====== Supplied material

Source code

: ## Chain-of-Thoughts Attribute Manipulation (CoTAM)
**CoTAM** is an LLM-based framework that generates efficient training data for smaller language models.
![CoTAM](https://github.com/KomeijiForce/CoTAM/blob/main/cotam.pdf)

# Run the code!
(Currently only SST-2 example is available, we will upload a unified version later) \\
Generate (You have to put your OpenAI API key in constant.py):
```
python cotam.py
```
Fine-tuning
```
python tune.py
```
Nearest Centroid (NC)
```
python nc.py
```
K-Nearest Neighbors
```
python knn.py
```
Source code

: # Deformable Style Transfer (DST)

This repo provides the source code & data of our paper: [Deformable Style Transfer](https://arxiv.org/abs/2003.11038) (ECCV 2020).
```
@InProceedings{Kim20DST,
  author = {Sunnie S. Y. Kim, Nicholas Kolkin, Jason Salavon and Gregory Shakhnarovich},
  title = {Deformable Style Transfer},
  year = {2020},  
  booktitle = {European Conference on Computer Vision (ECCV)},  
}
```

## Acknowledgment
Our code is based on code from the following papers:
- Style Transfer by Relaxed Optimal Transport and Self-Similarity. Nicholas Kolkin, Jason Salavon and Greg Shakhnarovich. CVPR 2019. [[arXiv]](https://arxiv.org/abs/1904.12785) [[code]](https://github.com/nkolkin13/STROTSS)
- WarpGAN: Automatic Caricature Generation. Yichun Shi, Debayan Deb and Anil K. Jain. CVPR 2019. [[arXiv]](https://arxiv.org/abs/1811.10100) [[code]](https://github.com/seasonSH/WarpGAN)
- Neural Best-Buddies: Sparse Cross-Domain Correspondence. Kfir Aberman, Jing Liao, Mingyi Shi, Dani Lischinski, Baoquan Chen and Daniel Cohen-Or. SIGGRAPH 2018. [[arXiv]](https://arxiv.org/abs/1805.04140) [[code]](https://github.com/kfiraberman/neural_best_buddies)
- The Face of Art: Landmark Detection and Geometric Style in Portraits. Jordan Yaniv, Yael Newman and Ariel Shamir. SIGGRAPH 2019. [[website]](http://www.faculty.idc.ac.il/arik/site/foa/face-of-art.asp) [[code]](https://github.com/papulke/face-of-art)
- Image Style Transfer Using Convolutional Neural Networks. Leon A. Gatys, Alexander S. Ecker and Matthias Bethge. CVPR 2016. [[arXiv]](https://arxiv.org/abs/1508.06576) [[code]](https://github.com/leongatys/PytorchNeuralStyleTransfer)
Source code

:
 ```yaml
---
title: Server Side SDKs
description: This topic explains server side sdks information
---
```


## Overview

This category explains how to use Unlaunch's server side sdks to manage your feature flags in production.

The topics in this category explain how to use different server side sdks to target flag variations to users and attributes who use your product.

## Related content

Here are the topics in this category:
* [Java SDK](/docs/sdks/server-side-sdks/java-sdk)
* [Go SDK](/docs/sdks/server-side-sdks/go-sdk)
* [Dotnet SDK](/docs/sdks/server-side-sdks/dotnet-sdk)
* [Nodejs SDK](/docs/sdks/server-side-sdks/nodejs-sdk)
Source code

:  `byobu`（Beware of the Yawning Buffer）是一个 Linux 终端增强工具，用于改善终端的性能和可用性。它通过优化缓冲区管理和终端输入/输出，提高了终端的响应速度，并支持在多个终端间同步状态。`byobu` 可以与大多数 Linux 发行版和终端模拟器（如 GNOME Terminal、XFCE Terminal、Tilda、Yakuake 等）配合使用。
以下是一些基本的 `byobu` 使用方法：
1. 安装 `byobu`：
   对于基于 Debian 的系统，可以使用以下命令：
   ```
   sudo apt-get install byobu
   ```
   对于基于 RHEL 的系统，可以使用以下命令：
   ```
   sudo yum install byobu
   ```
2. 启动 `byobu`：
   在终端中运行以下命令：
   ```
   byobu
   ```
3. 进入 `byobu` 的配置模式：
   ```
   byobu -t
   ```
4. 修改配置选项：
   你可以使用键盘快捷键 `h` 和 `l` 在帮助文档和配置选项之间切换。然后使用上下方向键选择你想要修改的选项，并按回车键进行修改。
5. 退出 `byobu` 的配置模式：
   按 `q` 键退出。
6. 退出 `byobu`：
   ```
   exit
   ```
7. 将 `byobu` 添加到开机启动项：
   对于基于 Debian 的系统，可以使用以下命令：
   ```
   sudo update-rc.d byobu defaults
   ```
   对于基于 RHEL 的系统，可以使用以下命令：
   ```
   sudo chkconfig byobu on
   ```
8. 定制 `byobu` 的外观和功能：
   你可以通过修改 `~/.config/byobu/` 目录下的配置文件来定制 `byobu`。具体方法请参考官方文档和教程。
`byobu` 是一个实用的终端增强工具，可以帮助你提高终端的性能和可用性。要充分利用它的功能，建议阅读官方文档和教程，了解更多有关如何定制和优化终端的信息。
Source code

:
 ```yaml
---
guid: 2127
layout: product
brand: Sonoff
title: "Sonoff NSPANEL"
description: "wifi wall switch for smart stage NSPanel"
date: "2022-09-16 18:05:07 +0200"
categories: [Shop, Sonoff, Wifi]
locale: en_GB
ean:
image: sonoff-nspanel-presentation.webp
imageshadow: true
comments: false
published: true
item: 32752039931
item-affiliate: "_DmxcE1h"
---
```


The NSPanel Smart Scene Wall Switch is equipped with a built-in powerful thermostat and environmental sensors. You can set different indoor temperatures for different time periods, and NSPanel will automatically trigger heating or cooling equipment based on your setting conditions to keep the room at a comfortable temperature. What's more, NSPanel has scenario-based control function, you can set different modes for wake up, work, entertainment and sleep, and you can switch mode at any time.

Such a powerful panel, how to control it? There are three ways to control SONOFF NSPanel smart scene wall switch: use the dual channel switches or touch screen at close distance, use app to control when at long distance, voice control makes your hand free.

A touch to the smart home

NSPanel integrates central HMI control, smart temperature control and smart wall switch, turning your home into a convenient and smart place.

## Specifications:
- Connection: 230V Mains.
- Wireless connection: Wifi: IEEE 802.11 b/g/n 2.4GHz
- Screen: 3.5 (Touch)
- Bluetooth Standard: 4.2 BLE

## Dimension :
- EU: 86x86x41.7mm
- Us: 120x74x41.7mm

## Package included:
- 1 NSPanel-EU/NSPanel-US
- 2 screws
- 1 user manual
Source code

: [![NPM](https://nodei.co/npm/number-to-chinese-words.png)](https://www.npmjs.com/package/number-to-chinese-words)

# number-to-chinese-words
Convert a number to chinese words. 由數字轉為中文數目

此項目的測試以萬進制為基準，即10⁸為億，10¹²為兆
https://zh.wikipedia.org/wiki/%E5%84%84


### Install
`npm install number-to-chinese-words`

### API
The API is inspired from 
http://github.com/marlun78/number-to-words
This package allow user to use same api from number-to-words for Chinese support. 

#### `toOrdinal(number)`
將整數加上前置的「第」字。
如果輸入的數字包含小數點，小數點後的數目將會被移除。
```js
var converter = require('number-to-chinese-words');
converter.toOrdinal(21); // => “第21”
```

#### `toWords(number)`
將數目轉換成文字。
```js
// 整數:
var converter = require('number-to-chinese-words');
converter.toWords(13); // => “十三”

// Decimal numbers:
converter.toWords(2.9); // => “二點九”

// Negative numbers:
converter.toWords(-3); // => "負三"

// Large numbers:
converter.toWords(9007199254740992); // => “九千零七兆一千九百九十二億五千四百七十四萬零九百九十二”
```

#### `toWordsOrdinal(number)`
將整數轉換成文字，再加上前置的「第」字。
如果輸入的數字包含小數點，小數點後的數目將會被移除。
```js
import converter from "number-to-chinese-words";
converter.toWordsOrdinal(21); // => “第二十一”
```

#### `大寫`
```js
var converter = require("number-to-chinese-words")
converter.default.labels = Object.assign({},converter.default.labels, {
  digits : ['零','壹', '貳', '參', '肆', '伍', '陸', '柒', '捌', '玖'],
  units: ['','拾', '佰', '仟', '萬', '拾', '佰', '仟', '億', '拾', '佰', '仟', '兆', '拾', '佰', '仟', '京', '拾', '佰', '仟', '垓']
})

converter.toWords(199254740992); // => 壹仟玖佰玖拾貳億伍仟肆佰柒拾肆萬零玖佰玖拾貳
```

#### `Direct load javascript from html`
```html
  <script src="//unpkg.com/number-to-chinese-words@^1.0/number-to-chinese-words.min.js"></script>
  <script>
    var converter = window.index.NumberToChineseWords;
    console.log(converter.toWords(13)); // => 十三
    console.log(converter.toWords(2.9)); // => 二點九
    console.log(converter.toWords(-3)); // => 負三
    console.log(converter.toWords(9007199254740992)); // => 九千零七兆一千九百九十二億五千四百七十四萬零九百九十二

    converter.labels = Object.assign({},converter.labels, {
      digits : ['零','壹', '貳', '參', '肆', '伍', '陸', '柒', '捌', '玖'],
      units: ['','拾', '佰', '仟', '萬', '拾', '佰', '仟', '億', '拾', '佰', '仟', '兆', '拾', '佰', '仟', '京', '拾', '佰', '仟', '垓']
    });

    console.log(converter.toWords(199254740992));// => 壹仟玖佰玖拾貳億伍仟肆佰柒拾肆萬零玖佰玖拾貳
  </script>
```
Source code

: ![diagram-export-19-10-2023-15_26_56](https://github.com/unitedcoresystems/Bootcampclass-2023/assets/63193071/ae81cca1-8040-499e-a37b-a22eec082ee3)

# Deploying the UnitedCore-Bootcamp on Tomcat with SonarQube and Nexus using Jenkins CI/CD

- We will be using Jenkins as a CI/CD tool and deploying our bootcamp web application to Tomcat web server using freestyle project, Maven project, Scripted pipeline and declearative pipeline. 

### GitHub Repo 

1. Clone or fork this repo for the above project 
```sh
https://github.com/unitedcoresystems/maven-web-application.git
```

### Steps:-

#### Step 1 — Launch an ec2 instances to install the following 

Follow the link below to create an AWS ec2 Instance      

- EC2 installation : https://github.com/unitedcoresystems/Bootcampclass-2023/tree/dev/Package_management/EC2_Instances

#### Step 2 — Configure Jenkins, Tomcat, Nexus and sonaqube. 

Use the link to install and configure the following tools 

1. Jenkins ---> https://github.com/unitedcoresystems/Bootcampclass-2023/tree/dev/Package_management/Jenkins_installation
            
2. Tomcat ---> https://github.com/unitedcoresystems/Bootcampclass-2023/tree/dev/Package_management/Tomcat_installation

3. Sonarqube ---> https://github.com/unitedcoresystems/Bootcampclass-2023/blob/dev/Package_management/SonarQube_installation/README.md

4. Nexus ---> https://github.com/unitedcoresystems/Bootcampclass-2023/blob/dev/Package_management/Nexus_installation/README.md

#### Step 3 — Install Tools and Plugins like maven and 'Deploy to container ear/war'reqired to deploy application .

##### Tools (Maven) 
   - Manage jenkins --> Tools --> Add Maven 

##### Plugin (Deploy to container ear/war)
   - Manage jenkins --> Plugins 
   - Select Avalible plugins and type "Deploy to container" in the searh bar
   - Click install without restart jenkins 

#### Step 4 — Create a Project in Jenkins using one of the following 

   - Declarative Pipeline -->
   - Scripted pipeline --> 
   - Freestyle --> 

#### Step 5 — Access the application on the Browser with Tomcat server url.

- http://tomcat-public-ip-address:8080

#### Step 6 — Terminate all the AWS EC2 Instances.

============

:: Assignment ::
Wherever the word "explains" turns up in the material, copy the whole line.

:: Solution to the exercise ::
description: This topic explains server side sdks information
This category explains how to use Unlaunch's server side sdks to manage your feature flags in production.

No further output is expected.